5. Effect of working conditions on spring failure

(1) Effect of load condition on spring failure

There are many springs affected by shocks in general machinery, such as the plunger spring of an injection pump. This kind of spring is often broken at the second and third turns, because the second and third turns are subject to the impact load first and cannot be transmitted to the other turns fast enough. The first few turns have received most of the impact and are more deformed than their respective turns. Much more.

The designer should consider dynamic effects and avoid resonance of one end of the spring with one of the natural frequencies of the spring as much as possible. However, sometimes the resonance phenomenon cannot be avoided, and the stress amplitude will increase by more than 5%. Therefore, corresponding measures must be taken, such as using a higher natural frequency to prevent it from resonating with lower harmonics. Design a reasonable cam profile to reduce the pitch in the working phase. Reduce the pitch of the spring ends to change the natural frequency at impact.

Strictly speaking, when the spring works, it is impossible for the load to act on the geometric centerline, and it will form an eccentric load, which is always offset by a distance e. This eccentric load will generate additional stress, which will significantly reduce the spring's safety stress and cause the spring Premature failure. In addition, the overload of the spring at the beginning of operation is also very dangerous. The accumulation of initial overload damage will reduce the spring fatigue limit and cause early fatigue fracture.

(2) Influence of environmental factors on spring failure

Corrosion fatigue will occur when subjected to alternating loads in a corrosive environment. Since the corrosion environment can accelerate the initiation and expansion of fatigue, it will significantly reduce the fatigue life of the spring. For example, the endurance limit of spring steel samples under fresh water corrosion is only 10% to 25% in the atmosphere.
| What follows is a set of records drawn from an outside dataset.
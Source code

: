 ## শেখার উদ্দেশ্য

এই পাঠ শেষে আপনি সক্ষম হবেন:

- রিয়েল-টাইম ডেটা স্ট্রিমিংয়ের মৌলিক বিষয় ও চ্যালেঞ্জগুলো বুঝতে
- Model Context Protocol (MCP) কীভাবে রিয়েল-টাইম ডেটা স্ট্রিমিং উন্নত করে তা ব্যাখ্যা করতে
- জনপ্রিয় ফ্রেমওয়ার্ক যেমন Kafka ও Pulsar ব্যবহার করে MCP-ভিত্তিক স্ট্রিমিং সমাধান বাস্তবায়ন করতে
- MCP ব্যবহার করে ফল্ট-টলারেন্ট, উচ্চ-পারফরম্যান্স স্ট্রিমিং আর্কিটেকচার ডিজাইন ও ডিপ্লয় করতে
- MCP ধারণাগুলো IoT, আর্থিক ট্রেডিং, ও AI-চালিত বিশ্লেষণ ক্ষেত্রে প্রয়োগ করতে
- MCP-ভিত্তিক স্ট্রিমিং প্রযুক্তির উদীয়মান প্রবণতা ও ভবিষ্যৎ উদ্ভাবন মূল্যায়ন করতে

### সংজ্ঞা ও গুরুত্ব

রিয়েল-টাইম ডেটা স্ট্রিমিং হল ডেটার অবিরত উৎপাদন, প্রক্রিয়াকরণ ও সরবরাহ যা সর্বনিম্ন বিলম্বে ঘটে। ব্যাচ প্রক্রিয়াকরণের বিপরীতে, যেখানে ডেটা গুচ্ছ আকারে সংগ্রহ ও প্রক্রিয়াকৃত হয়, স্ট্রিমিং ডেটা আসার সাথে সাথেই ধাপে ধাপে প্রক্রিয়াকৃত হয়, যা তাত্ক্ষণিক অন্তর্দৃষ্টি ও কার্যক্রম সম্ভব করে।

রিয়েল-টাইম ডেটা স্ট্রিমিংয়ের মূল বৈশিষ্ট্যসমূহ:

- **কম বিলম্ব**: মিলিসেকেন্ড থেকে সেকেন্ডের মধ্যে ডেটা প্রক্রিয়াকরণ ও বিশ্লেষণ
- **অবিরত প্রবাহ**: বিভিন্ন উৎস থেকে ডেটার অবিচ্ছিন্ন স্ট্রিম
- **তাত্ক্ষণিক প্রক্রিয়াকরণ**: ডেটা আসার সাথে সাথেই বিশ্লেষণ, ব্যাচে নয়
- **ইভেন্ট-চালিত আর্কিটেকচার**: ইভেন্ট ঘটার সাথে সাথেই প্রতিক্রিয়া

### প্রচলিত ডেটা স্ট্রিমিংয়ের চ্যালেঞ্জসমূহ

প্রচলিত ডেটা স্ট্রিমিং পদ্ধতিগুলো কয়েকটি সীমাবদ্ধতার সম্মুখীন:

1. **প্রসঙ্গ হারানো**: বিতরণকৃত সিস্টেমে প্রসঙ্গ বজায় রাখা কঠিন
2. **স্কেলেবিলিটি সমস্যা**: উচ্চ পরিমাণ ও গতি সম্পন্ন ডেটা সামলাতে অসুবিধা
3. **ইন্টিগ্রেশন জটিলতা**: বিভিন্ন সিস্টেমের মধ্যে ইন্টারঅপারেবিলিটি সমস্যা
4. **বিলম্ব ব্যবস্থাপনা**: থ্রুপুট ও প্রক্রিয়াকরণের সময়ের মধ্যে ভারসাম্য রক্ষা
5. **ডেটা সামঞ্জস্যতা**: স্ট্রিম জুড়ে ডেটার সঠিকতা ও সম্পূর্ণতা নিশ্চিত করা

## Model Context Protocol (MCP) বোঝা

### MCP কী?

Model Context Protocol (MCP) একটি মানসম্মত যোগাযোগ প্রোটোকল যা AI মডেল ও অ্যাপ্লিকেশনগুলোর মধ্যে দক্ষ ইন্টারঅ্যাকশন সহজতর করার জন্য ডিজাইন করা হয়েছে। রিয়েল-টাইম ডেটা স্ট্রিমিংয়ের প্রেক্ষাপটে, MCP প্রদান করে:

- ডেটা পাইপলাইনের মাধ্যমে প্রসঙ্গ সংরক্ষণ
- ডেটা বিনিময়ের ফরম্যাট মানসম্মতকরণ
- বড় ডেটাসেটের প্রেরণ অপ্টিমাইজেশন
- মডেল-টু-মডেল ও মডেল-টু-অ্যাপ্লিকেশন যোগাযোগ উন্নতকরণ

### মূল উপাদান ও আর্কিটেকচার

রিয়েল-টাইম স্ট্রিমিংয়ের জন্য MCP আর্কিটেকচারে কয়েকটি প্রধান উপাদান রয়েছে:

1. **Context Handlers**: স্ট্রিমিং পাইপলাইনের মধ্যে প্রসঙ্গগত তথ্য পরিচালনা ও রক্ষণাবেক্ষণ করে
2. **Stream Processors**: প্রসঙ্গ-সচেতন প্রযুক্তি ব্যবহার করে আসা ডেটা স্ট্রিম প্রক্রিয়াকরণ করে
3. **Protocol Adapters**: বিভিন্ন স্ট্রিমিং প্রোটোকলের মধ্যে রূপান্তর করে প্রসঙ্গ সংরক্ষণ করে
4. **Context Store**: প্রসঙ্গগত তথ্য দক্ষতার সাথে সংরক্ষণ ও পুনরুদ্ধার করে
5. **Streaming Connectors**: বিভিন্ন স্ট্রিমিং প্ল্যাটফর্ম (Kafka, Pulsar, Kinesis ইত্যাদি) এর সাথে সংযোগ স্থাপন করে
Preventive measures: It can be solved by using a corrosion-resistant material or a surface treatment method that forms a protective layer on the spring surface.

(3) Fretting wear, collision marks, pits

In spring-type parts, such as the two end rings of a helical compression spring, the hooks of a tension spring, the fixed end of a torsion bar, and fretting wear between plate and plate of a spring.
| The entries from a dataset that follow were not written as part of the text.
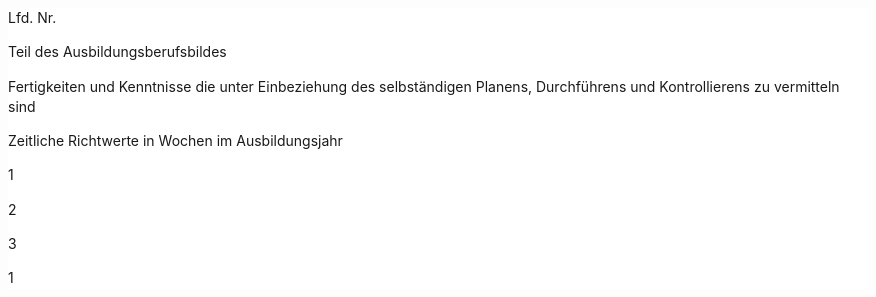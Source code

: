 <tr>

<td style="border-right: 0.5pt solid ; border-bottom: 0.5pt solid ; " rowspan="2" align="left" valign="top" charoff="50">

Lfd. Nr.

</td>

<td style="border-right: 0.5pt solid ; border-bottom: 0.5pt solid ; " rowspan="2" align="center" valign="top" charoff="50">

Teil des Ausbildungsberufsbildes

</td>

<td style="border-right: 0.5pt solid ; border-bottom: 0.5pt solid ; " rowspan="2" align="center" valign="top" charoff="50">

Fertigkeiten und Kenntnisse die unter Einbeziehung des selbständigen
Planens, Durchführens und Kontrollierens zu vermitteln sind

</td>

<td style="border-bottom: 0.5pt solid ; " colspan="4" align="center" valign="top" charoff="50">

Zeitliche Richtwerte in Wochen im Ausbildungsjahr

</td>

</tr>

<tr>

<td style="border-right: 0.5pt solid ; border-bottom: 0.5pt solid ; " align="center" valign="top" charoff="50">

1

</td>

<td style="border-right: 0.5pt solid ; border-bottom: 0.5pt solid ; " colspan="2" align="center" valign="top" charoff="50">

2

</td>

<td style="border-bottom: 0.5pt solid ; " align="center" valign="top" charoff="50">

3

</td>

</tr>

<tr>

<td style="border-right: 0.5pt solid ; border-bottom: 0.5pt solid ; " align="center" valign="top" charoff="50">

1

</td>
Preventive measures: In addition to eliminating vibration and improving structural design, various surface treatments such as ion implantation, chemical heat treatment, and shot peening, rolling and other surface hardening processes are used to improve the wear resistance and fatigue performance of the surface, which can improve its resistance to fretting wear Ability. Decreasing the friction coefficient of the surface, which includes solids, semi-solids, and liquids through lubrication, can also slow the process of fretting damage.
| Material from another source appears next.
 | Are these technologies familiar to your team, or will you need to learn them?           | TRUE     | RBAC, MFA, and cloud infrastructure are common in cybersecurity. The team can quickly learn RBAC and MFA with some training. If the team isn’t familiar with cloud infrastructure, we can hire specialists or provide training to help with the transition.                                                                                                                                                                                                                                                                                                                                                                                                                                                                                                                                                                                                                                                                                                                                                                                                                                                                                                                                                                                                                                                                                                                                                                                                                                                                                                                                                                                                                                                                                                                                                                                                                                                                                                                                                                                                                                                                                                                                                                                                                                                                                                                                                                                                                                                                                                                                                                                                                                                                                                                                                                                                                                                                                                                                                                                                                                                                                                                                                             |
There are many cases of spring failure due to surface nicks, pits, etc., which account for a large proportion of failed parts. (4) Influence of working temperature

Because different materials have different heat resistance properties, when the temperature increases, the metal will expand with heat, and the corresponding changes in size will change the various properties of the spring. Not only that, the elastic modulus E and shear modulus G of the spring decrease, so even under the condition of constant load, the amount of deformation of the spring will increase. Moreover, under the combined effect of stress, temperature and time, deformation and relaxation will be an important mode of spring failure.